Hawaii’s VA medical system demands further investigation after an audit found that veterans wait an average 145 days for their first appointment with a primary-care physician, the longest wait in the country.
The Veterans Health Administration did not flag the state for follow-up based on the results of its internal Access Audit, but Hawaii’s long delays, coupled with discrepancies between what local VA officials had stated publicly and what the audit ultimately revealed, raise the bar for transparency and accountability.
The internal audit, conducted May 12-June 3 at VA facilities nationwide amid a growing scandal of gross administrative mismanagement and doctor and nurse shortages that left veterans underserved throughout the country, included data from the VA Pacific Islands Health Care System that was current as of May 15. The audit report, released June 9, said that 14,202 appointments were scheduled in Hawaii, and 97 percent of established patients were scheduled to be seen within 30 days or less.
Where Hawaii fell far short was in providing timely access for new patients:
» 1,068 people were on the Electronic Wait List (EWL), and their average wait to see a primary-care doctor was 145 days — worst in the nation.

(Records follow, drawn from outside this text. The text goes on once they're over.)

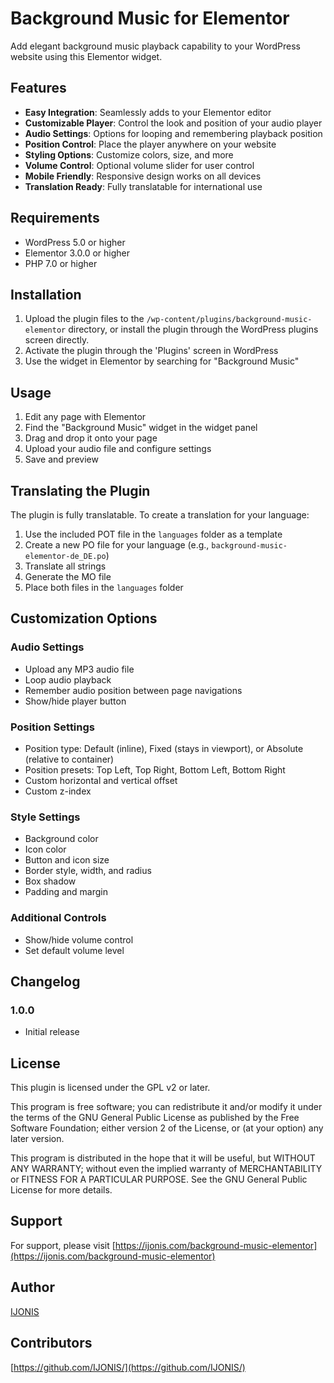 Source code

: # Background Music for Elementor

Add elegant background music playback capability to your WordPress website using this Elementor widget.

## Features

* **Easy Integration**: Seamlessly adds to your Elementor editor
* **Customizable Player**: Control the look and position of your audio player
* **Audio Settings**: Options for looping and remembering playback position
* **Position Control**: Place the player anywhere on your website
* **Styling Options**: Customize colors, size, and more
* **Volume Control**: Optional volume slider for user control
* **Mobile Friendly**: Responsive design works on all devices
* **Translation Ready**: Fully translatable for international use

## Requirements

* WordPress 5.0 or higher
* Elementor 3.0.0 or higher
* PHP 7.0 or higher

## Installation

1. Upload the plugin files to the `/wp-content/plugins/background-music-elementor` directory, or install the plugin through the WordPress plugins screen directly.
2. Activate the plugin through the 'Plugins' screen in WordPress
3. Use the widget in Elementor by searching for "Background Music"

## Usage

1. Edit any page with Elementor
2. Find the "Background Music" widget in the widget panel
3. Drag and drop it onto your page
4. Upload your audio file and configure settings
5. Save and preview

## Translating the Plugin

The plugin is fully translatable. To create a translation for your language:

1. Use the included POT file in the `languages` folder as a template
2. Create a new PO file for your language (e.g., `background-music-elementor-de_DE.po`)
3. Translate all strings
4. Generate the MO file
5. Place both files in the `languages` folder

## Customization Options

### Audio Settings
- Upload any MP3 audio file
- Loop audio playback
- Remember audio position between page navigations
- Show/hide player button

### Position Settings
- Position type: Default (inline), Fixed (stays in viewport), or Absolute (relative to container)
- Position presets: Top Left, Top Right, Bottom Left, Bottom Right
- Custom horizontal and vertical offset
- Custom z-index

### Style Settings
- Background color
- Icon color
- Button and icon size
- Border style, width, and radius
- Box shadow
- Padding and margin

### Additional Controls
- Show/hide volume control
- Set default volume level

## Changelog

### 1.0.0
* Initial release

## License

This plugin is licensed under the GPL v2 or later.

This program is free software; you can redistribute it and/or modify it under the terms of the GNU General Public License as published by the Free Software Foundation; either version 2 of the License, or (at your option) any later version.

This program is distributed in the hope that it will be useful, but WITHOUT ANY WARRANTY; without even the implied warranty of MERCHANTABILITY or FITNESS FOR A PARTICULAR PURPOSE. See the GNU General Public License for more details.

## Support

For support, please visit [https://ijonis.com/background-music-elementor](https://ijonis.com/background-music-elementor)

## Author

[IJONIS](https://ijonis.com/)

## Contributors

[https://github.com/IJONIS/](https://github.com/IJONIS/)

» An even larger number — 1,966 people — languished on the New Enrollee Appointment Request (NEAR) List, the tally of veterans who have requested an appointment during the past 10 years but have never been seen by a VA doctor.

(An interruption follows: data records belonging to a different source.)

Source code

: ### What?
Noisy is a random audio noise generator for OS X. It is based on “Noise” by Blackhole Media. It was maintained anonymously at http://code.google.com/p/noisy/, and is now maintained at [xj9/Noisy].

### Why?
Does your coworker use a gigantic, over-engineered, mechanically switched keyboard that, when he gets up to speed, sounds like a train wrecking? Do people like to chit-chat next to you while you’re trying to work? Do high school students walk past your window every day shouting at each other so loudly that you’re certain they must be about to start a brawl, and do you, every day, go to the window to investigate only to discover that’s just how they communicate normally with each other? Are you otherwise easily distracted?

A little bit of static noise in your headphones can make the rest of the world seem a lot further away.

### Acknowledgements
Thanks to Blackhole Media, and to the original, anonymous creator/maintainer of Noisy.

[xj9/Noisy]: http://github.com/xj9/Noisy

Nationwide, auditors interviewed clinical and administrative staff at 731 VA hospitals and clinics and flagged 112 locations for further investigation, because data on patients’ appointment times may have been falsified, office staff may have been instructed to falsify waiting lists, or other problems.
Any instance of suspected willful misconduct is being reported to the VA’s Office of the Inspector General.
No Hawaii facility was flagged for further review. Although reassuring at first glance, this raises many questions about the scope of the audit.
The 145-day wait alone should be a red flag warranting further investigation. While it’s true that Hawaii’s large number of eligible veterans and far-flung service area, which includes American Samoa, Guam and the Northern Mariana Islands, makes scheduling appointments more complicated than in compact, contiguous regions, the interminable delays new patients endure are unconscionable.
Moreover, local VA officials painted a far rosier picture for the press and Hawaii’s Congressional delegation about wait-times throughout the islands after the audit was conducted but before the results were publicly released.
Whether due to ignorance, incompetence or intentional disinformation, this serious breach highlights the need for further investigation of Hawaii’s VA health-care system. Trust is at a low point. Wayne Pfeffer, director of the VA Pacific Islands Health Care system for the past eight months, apologized for "any confusion between myself and our Hawaii delegation related to local health care issues."
The demand for VA care simply outstrips the system’s capacity to provide it in a timely fashion for all eligible patients, he said, getting to the core issue in Hawaii and throughout the nation.
There are not enough doctors and nurses employed by the VA to treat all these patients, no matter how efficient the medical staff.
U.S. Senate and House bills that would make it easier for veterans to seek treatment elsewhere at the VA’s expense offer a welcome short-term solution, although it will tax the private sector, which suffers its own doctor shortage.
The longer-term solution is one that attracts more primary-care doctors to the VA, with better pay, college-loan forgiveness or other financial incentives that do not jeopardize patient safety.
In the meantime, though, we need more information about exactly what’s going on in Hawaii’s VA health-care facilities. The initial internal audit was not enough.